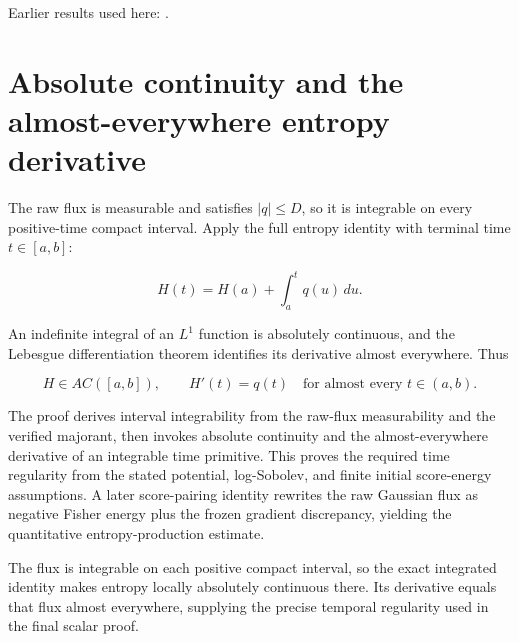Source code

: \documentclass[11pt,a4paper]{article}
\begin{document}
Earlier results used here: \cite[Section~3.26.3]{LangevinLean2026ULASC}.

\section{\texorpdfstring{Absolute continuity and the almost-everywhere entropy derivative}{Absolute continuity and the almost-everywhere entropy derivative}}


The raw flux is measurable and satisfies \(|q|\le D\), so it is integrable on every positive-time compact interval. Apply the full entropy identity with terminal time \(t\in[a,b]\):

\[H(t)=H(a)+\int_a^t q(u)\,du.\]

An indefinite integral of an \(L^1\) function is absolutely continuous, and the Lebesgue differentiation theorem identifies its derivative almost everywhere. Thus

\[H\in AC([a,b]),\qquad H'(t)=q(t)\quad\text{for almost every }t\in(a,b).\]

The proof derives interval integrability from the raw-flux measurability and the verified majorant, then invokes absolute continuity and the almost-everywhere derivative of an integrable time primitive. This proves the required time regularity from the stated potential, log-Sobolev, and finite initial score-energy assumptions. A later score-pairing identity rewrites the raw Gaussian flux as negative Fisher energy plus the frozen gradient discrepancy, yielding the quantitative entropy-production estimate.



The flux is integrable on each positive compact interval, so the exact integrated identity makes entropy locally absolutely continuous there. Its derivative equals that flux almost everywhere, supplying the precise temporal regularity used in the final scalar proof.
\end{document}
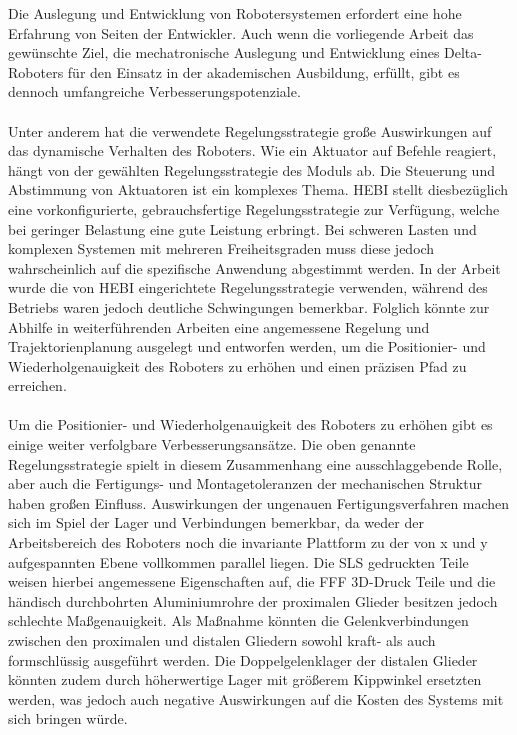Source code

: \documentclass[Bachelor, BMR, ngerman]{twbook}
\begin{document}
    Die Auslegung und Entwicklung von Robotersystemen erfordert eine hohe Erfahrung von Seiten der Entwickler. Auch wenn die vorliegende Arbeit das gewünschte Ziel, die mechatronische Auslegung und Entwicklung eines Delta-Roboters für den Einsatz in der akademischen Ausbildung, erfüllt, gibt es dennoch umfangreiche Verbesserungspotenziale.\\
    \\
    Unter anderem hat die verwendete Regelungsstrategie große Auswirkungen auf das dynamische Verhalten des Roboters. Wie ein Aktuator auf Befehle reagiert, hängt von der gewählten Regelungsstrategie des Moduls ab. Die Steuerung und Abstimmung von Aktuatoren ist ein komplexes Thema. HEBI stellt diesbezüglich eine vorkonfigurierte, gebrauchsfertige Regelungsstrategie zur Verfügung, welche bei geringer Belastung eine gute Leistung erbringt. Bei schweren Lasten und komplexen Systemen mit mehreren Freiheitsgraden muss diese jedoch wahrscheinlich auf die spezifische Anwendung abgestimmt werden. In der Arbeit wurde die von HEBI eingerichtete Regelungsstrategie verwenden, während des Betriebs waren jedoch deutliche Schwingungen bemerkbar. Folglich könnte zur Abhilfe in weiterführenden Arbeiten eine angemessene Regelung und Trajektorienplanung ausgelegt und entworfen werden, um die Positionier- und Wiederholgenauigkeit des Roboters zu erhöhen und einen präzisen Pfad zu erreichen.\\
    \\
    Um die Positionier- und Wiederholgenauigkeit des Roboters zu erhöhen gibt es einige weiter verfolgbare Verbesserungsansätze. Die oben genannte Regelungsstrategie spielt in diesem Zusammenhang eine ausschlaggebende Rolle, aber auch die Fertigungs- und Montagetoleranzen der mechanischen Struktur haben großen Einfluss. Auswirkungen der ungenauen Fertigungsverfahren machen sich im Spiel der Lager und Verbindungen bemerkbar, da weder der Arbeitsbereich des Roboters noch die invariante Plattform zu der von x und y aufgespannten Ebene vollkommen parallel liegen. Die SLS gedruckten Teile weisen hierbei angemessene Eigenschaften auf, die FFF 3D-Druck Teile und die händisch durchbohrten Aluminiumrohre der proximalen Glieder besitzen jedoch schlechte Maßgenauigkeit. Als Maßnahme könnten die Gelenkverbindungen zwischen den proximalen und distalen Gliedern sowohl kraft- als auch formschlüssig ausgeführt werden. Die Doppelgelenklager der distalen Glieder könnten zudem durch höherwertige Lager mit größerem Kippwinkel ersetzten werden, was jedoch auch negative Auswirkungen auf die Kosten des Systems mit sich bringen würde.\\ 
\end{document}

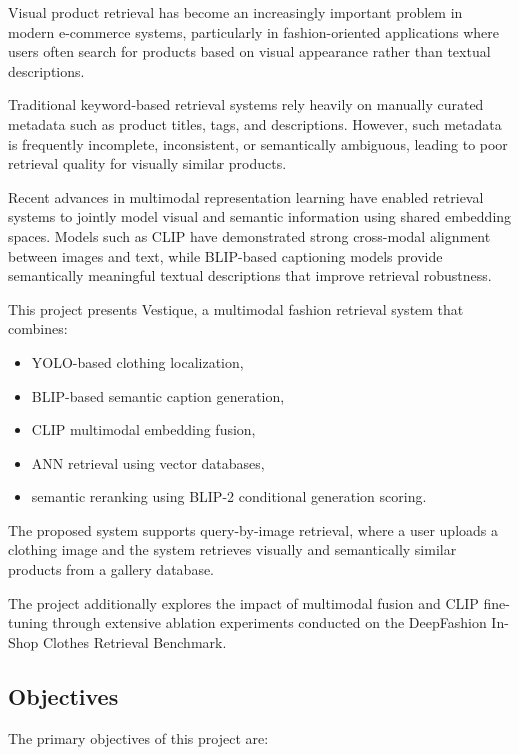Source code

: \documentclass[11pt,a4paper]{article}
\begin{document}
Visual product retrieval has become an increasingly important problem in modern e-commerce systems, particularly in fashion-oriented applications where users often search for products based on visual appearance rather than textual descriptions.

Traditional keyword-based retrieval systems rely heavily on manually curated metadata such as product titles, tags, and descriptions. However, such metadata is frequently incomplete, inconsistent, or semantically ambiguous, leading to poor retrieval quality for visually similar products.

Recent advances in multimodal representation learning have enabled retrieval systems to jointly model visual and semantic information using shared embedding spaces. Models such as CLIP have demonstrated strong cross-modal alignment between images and text, while BLIP-based captioning models provide semantically meaningful textual descriptions that improve retrieval robustness.

This project presents Vestique, a multimodal fashion retrieval system that combines:
\begin{itemize}
    \item YOLO-based clothing localization,
    \item BLIP-based semantic caption generation,
    \item CLIP multimodal embedding fusion,
    \item ANN retrieval using vector databases,
    \item semantic reranking using BLIP-2 conditional generation scoring.
\end{itemize}

The proposed system supports query-by-image retrieval, where a user uploads a clothing image and the system retrieves visually and semantically similar products from a gallery database.

The project additionally explores the impact of multimodal fusion and CLIP fine-tuning through extensive ablation experiments conducted on the DeepFashion In-Shop Clothes Retrieval Benchmark.

\subsection{Objectives}

The primary objectives of this project are:
\end{document}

= = = = =

▶ **What this task involves**
If a line of the material contains the word "regularity", pick it out and copy it.

▶ **Task solution**
The proof derives interval integrability from the raw-flux measurability and the verified majorant, then invokes absolute continuity and the almost-everywhere derivative of an integrable time primitive. This proves the required time regularity from the stated potential, log-Sobolev, and finite initial score-energy assumptions. A later score-pairing identity rewrites the raw Gaussian flux as negative Fisher energy plus the frozen gradient discrepancy, yielding the quantitative entropy-production estimate.
The flux is integrable on each positive compact interval, so the exact integrated identity makes entropy locally absolutely continuous there. Its derivative equals that flux almost everywhere, supplying the precise temporal regularity used in the final scalar proof.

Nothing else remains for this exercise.